**PROBLEM**
Select every line below containing the word "keydown".

+++ DATASET +++

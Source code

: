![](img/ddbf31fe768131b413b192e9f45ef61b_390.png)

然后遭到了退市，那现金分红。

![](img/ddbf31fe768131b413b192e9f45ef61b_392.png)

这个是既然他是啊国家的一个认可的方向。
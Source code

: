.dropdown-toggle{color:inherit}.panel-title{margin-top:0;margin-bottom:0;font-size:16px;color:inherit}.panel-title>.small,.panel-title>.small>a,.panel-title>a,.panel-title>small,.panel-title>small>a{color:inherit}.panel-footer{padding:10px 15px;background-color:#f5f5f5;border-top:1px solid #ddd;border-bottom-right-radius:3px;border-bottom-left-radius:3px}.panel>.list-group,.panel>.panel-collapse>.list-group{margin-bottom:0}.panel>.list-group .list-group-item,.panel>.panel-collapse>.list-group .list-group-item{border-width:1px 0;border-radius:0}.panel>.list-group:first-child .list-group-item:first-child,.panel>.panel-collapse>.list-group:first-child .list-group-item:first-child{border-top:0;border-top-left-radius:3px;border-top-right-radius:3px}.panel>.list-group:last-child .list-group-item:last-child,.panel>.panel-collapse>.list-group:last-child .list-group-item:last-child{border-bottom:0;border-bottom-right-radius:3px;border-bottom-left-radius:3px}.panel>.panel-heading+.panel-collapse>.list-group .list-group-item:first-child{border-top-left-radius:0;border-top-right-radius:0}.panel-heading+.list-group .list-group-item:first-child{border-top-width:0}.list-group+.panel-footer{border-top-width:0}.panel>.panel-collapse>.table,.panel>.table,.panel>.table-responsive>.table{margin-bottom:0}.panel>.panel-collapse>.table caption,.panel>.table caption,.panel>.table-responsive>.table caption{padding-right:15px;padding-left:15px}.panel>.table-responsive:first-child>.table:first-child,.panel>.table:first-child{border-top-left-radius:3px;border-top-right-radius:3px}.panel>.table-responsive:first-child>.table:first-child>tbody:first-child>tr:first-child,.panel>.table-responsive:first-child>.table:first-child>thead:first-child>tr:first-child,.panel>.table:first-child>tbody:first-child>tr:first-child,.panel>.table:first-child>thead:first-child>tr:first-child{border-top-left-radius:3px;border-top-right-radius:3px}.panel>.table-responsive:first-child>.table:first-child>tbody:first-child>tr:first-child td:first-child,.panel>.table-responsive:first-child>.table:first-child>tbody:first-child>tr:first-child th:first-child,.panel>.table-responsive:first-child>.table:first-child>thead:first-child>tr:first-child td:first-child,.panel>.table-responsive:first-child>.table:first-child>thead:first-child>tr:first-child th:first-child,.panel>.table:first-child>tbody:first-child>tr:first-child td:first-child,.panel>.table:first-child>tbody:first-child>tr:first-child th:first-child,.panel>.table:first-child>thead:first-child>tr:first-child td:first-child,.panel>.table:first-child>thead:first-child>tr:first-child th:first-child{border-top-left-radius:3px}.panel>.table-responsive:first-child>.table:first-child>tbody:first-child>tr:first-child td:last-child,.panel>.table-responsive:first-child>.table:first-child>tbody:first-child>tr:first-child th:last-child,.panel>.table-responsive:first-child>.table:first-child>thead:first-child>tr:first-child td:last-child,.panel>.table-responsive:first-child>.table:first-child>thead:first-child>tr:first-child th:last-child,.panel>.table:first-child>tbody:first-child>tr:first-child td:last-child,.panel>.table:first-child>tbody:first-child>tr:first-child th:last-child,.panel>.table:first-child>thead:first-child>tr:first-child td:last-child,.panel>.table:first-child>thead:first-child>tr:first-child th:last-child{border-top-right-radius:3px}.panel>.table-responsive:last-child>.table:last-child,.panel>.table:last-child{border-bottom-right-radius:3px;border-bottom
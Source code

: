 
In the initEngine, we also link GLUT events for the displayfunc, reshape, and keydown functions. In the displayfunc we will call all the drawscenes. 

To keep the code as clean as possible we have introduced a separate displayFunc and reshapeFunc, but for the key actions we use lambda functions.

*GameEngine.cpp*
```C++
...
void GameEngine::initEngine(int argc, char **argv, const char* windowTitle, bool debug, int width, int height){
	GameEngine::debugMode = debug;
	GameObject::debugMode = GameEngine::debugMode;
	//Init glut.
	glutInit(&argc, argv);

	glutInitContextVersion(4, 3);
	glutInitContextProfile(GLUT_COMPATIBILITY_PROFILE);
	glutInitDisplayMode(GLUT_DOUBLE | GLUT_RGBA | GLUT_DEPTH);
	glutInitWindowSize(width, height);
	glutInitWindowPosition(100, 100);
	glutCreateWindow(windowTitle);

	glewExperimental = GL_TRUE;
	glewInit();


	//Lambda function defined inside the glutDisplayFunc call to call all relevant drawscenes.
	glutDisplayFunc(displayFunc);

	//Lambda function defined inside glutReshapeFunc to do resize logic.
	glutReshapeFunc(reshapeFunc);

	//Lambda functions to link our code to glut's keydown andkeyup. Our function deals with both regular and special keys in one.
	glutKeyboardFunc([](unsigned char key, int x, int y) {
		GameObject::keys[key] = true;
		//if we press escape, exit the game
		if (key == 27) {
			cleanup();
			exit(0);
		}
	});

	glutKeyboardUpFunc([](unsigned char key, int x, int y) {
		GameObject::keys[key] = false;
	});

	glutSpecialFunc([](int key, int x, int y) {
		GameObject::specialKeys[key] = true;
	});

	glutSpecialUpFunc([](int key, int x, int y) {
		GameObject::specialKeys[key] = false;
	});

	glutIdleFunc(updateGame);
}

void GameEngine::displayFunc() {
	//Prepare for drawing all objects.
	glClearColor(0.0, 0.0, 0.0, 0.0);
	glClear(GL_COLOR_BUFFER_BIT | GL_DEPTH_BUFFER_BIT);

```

+++
+++ DATASET +++

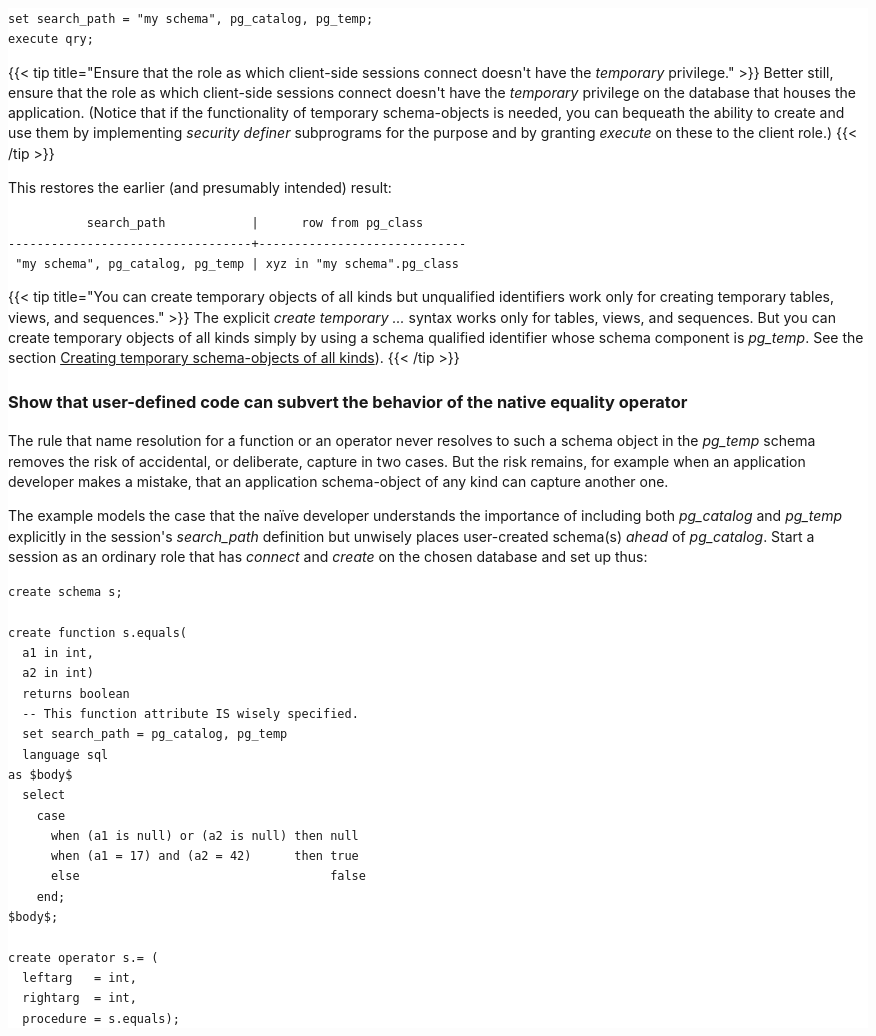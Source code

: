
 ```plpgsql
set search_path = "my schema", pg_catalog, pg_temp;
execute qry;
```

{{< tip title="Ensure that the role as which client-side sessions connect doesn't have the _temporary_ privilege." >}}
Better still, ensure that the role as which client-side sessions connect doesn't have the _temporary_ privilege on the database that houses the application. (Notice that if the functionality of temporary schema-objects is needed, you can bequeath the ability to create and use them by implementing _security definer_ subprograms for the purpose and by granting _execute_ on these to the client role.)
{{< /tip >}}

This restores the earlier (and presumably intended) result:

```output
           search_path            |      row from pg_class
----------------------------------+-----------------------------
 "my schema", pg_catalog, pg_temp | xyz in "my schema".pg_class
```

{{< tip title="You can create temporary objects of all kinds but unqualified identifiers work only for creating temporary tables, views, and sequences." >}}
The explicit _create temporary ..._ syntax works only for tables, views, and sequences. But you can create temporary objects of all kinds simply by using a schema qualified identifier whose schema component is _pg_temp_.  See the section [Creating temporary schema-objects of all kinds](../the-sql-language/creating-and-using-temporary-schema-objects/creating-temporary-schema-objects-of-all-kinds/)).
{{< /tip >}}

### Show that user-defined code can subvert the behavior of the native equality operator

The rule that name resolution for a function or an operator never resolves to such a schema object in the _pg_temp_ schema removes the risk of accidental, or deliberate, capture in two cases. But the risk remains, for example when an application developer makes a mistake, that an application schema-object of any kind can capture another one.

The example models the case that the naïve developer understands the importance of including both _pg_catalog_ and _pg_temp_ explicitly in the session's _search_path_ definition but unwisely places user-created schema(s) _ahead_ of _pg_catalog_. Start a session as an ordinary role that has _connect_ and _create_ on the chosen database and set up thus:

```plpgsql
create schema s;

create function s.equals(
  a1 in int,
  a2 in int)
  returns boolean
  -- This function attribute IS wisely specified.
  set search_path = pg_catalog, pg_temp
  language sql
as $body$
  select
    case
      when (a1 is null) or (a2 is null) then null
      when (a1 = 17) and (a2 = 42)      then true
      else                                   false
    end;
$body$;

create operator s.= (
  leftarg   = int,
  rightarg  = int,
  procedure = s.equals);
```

+++

**RESPONSE**
In the initEngine, we also link GLUT events for the displayfunc, reshape, and keydown functions. In the displayfunc we will call all the drawscenes. 
	//Lambda functions to link our code to glut's keydown andkeyup. Our function deals with both regular and special keys in one.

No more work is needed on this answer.